Exercise aim: Would you return, word for word, the lines of the data below from the line with "EX: Input array = [4, 0, 20, 0]" through the line with "Outer loop will execute n=8 times.", and no others?

Recorded data:
┄┄┄┄┄┄┄┄┄┄┄┄┄┄┄┄┄┄┄┄

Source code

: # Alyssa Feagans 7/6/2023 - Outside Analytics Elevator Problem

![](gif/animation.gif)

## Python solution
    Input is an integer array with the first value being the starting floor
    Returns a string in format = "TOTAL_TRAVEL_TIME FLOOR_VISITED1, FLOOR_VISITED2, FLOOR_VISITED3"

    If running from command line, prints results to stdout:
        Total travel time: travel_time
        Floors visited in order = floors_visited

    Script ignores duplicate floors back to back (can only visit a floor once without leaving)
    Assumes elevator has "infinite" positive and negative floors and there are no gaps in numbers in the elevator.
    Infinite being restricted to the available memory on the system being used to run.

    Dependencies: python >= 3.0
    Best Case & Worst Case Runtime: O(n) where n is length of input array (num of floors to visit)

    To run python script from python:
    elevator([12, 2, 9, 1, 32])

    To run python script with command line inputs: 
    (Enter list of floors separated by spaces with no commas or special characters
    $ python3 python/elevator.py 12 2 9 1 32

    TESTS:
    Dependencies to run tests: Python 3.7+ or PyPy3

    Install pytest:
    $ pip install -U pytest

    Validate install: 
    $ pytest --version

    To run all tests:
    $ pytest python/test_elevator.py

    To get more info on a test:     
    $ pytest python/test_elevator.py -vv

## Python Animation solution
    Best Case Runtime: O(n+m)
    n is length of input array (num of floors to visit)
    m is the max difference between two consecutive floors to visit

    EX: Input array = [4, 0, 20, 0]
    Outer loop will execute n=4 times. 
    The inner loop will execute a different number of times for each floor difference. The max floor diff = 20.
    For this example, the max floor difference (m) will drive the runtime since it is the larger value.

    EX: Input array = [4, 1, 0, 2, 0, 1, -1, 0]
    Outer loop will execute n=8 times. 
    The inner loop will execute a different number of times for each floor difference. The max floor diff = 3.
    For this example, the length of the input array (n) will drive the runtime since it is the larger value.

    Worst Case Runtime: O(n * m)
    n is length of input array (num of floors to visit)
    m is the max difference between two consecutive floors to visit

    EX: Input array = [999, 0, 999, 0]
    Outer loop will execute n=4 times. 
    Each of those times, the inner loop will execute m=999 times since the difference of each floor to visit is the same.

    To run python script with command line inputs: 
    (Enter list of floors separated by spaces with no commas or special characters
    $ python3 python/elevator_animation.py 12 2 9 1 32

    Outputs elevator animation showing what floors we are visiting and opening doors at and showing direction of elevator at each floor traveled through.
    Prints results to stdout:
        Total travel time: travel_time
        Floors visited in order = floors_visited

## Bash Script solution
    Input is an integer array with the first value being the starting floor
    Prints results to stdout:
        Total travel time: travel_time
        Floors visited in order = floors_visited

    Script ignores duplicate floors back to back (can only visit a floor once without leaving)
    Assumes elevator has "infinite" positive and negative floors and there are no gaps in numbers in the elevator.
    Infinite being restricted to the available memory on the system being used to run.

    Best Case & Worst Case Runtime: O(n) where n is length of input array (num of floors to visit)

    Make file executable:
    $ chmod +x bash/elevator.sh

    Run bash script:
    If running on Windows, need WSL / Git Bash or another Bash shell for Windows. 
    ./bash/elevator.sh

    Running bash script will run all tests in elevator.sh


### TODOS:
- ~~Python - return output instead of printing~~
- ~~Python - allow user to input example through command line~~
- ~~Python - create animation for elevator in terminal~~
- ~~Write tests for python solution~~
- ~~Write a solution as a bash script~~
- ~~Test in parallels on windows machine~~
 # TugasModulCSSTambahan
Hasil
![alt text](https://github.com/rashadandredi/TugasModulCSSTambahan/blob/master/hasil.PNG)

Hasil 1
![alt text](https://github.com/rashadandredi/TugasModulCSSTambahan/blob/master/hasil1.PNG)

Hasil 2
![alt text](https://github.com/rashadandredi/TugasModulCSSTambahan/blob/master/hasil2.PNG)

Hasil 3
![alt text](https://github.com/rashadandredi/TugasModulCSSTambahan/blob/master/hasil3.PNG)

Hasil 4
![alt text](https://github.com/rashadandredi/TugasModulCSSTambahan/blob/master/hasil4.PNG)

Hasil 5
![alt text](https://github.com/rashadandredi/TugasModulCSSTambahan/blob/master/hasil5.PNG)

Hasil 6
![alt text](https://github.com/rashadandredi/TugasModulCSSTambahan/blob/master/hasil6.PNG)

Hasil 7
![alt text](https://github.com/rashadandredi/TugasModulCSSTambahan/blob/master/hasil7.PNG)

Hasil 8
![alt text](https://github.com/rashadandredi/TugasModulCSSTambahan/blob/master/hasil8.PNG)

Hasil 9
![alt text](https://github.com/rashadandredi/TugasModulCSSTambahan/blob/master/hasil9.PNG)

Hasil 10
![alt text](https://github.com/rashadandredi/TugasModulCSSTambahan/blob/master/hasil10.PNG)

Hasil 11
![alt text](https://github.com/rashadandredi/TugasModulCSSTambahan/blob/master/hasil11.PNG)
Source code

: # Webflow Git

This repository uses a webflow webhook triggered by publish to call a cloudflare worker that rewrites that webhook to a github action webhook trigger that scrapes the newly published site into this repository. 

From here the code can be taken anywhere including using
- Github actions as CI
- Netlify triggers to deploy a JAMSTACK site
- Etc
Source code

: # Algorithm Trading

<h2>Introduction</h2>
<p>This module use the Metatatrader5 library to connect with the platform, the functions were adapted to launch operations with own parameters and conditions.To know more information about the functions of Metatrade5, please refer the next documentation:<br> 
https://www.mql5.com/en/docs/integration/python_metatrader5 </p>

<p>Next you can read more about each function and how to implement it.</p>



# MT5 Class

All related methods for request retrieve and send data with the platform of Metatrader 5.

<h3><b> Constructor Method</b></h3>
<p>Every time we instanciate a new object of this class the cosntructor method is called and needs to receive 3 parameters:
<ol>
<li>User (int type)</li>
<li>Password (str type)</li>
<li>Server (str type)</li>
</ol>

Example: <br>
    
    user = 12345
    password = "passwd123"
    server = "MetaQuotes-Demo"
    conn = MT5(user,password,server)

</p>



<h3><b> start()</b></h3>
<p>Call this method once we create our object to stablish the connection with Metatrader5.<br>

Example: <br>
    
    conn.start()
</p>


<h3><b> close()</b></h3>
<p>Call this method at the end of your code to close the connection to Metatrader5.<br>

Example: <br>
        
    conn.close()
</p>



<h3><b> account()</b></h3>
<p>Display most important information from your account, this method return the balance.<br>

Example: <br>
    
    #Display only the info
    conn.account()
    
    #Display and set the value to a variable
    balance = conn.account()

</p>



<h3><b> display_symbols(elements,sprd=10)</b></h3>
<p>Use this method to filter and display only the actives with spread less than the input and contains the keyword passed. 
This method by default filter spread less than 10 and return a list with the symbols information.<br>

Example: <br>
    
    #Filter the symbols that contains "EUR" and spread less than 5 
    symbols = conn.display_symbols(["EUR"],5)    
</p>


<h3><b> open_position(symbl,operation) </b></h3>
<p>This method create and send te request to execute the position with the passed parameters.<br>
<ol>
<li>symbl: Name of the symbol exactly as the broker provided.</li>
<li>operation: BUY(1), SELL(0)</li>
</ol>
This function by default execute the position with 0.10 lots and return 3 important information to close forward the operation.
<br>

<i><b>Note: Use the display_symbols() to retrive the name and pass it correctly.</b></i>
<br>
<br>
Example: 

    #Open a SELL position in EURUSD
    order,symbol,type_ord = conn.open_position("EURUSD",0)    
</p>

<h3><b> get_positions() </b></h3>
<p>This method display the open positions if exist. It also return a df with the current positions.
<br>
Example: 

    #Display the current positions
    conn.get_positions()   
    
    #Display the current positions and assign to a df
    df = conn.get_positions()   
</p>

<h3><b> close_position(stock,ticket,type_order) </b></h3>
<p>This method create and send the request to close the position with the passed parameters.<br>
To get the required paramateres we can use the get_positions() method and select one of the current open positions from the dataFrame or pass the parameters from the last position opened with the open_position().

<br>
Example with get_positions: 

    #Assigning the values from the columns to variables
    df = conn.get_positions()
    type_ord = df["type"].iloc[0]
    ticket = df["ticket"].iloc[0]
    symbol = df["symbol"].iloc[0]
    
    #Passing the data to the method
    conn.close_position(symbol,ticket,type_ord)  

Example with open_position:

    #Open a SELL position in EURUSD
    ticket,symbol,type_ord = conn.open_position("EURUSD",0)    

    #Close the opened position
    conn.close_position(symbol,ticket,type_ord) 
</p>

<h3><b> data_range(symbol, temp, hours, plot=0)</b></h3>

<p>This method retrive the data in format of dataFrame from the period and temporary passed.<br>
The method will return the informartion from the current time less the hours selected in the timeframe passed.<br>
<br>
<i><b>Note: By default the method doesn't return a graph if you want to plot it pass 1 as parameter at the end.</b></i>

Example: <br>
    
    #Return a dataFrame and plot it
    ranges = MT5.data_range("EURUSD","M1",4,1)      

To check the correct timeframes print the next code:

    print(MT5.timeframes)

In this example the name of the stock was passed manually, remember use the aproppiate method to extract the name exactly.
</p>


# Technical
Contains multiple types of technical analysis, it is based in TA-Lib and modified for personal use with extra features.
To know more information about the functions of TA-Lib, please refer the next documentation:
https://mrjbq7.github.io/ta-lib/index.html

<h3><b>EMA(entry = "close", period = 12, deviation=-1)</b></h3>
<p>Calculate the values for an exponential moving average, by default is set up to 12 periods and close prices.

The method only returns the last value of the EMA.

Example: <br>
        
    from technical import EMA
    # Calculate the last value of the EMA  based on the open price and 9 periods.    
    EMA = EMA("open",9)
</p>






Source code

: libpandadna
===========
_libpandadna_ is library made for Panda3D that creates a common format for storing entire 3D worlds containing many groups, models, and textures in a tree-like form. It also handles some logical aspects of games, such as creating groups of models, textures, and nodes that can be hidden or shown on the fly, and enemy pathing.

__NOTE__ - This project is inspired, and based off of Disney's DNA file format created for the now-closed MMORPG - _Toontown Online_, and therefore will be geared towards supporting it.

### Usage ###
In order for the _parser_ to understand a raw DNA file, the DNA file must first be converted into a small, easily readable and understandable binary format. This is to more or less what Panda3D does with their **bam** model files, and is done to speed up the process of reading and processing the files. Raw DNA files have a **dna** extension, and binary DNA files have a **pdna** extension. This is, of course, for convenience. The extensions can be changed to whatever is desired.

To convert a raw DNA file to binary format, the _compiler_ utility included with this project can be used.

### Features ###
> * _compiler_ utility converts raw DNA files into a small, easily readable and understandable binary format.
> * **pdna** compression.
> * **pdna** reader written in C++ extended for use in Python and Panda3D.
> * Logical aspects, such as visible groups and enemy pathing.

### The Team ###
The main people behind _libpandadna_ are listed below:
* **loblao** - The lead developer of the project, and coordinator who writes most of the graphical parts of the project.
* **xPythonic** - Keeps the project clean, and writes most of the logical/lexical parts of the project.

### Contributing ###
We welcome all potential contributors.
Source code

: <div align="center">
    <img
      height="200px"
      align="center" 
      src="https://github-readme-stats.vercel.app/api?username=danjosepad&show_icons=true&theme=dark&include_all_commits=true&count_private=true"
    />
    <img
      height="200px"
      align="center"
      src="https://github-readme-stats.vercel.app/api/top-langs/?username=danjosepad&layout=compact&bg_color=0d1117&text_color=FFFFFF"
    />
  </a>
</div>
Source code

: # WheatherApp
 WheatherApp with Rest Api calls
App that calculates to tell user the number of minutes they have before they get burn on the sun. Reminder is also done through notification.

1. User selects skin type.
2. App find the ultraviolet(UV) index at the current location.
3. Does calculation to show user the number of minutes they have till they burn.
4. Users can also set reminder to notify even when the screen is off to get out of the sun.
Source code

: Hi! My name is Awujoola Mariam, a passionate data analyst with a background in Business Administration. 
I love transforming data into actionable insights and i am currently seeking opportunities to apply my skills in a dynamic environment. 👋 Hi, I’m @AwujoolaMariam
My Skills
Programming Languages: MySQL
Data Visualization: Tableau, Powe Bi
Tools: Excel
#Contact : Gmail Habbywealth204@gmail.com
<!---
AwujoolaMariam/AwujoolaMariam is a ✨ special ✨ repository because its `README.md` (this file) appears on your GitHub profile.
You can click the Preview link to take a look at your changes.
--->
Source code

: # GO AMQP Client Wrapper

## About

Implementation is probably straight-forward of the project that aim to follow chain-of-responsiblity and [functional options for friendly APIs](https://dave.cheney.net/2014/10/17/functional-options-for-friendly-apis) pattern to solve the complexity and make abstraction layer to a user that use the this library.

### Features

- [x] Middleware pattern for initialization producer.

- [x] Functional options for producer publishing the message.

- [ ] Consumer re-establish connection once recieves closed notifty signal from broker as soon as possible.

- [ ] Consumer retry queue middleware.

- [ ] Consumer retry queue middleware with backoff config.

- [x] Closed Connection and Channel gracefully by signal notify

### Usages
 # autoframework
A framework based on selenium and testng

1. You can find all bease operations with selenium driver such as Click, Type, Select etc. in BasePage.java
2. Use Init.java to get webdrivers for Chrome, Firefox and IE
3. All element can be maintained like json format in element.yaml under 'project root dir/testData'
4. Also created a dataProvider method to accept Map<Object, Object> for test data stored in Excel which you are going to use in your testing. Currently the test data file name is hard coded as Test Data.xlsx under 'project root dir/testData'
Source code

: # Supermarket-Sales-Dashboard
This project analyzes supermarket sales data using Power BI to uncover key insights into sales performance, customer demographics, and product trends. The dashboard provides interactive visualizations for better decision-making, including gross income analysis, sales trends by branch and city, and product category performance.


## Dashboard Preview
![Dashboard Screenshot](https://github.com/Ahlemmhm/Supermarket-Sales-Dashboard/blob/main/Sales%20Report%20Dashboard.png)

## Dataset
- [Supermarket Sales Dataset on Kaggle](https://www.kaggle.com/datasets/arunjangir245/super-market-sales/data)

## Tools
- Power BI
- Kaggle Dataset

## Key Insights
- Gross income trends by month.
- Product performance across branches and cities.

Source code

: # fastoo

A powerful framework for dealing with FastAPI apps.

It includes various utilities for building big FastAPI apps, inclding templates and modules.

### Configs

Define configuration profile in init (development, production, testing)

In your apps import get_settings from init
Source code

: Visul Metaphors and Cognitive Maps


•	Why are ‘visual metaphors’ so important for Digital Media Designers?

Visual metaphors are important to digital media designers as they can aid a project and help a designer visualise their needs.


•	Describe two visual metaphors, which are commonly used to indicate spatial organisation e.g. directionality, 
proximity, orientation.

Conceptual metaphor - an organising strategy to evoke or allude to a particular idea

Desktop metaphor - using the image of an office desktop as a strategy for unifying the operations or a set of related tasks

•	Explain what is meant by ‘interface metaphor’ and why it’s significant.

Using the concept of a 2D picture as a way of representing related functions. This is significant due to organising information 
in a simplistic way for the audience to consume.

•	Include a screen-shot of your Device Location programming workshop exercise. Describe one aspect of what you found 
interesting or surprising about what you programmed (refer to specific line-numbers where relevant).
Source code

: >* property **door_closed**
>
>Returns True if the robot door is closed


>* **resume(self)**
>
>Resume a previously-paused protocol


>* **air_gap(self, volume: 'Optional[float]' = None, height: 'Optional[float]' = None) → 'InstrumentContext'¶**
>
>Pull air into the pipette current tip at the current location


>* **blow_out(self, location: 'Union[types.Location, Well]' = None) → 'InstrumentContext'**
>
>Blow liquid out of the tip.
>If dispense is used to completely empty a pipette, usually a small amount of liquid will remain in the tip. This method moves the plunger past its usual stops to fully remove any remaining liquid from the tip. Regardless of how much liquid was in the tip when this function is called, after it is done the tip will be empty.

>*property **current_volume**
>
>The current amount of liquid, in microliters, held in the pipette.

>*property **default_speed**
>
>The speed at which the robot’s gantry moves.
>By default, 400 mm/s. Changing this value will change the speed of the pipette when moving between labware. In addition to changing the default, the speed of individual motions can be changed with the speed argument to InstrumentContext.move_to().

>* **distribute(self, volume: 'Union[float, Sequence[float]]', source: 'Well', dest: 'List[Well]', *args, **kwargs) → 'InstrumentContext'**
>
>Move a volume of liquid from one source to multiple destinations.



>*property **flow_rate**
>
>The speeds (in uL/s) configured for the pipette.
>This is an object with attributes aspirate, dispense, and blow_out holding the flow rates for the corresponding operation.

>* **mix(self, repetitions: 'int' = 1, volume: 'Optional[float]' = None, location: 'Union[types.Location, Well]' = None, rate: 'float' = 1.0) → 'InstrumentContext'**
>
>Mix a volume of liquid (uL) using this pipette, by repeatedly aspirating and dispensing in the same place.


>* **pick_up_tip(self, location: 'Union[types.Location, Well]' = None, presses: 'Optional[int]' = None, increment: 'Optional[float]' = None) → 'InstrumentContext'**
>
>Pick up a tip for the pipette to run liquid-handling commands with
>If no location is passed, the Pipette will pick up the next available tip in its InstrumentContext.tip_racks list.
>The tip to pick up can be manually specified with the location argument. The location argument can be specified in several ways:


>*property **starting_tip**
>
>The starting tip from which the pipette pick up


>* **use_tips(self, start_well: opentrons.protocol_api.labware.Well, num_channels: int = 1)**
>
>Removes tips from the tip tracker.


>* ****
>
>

┄┄┄┄┄┄┄┄┄┄┄┄┄┄┄┄┄┄┄┄

Response box:
    EX: Input array = [4, 0, 20, 0]
    Outer loop will execute n=4 times. 
    The inner loop will execute a different number of times for each floor difference. The max floor diff = 20.
    For this example, the max floor difference (m) will drive the runtime since it is the larger value.

    EX: Input array = [4, 1, 0, 2, 0, 1, -1, 0]
    Outer loop will execute n=8 times. 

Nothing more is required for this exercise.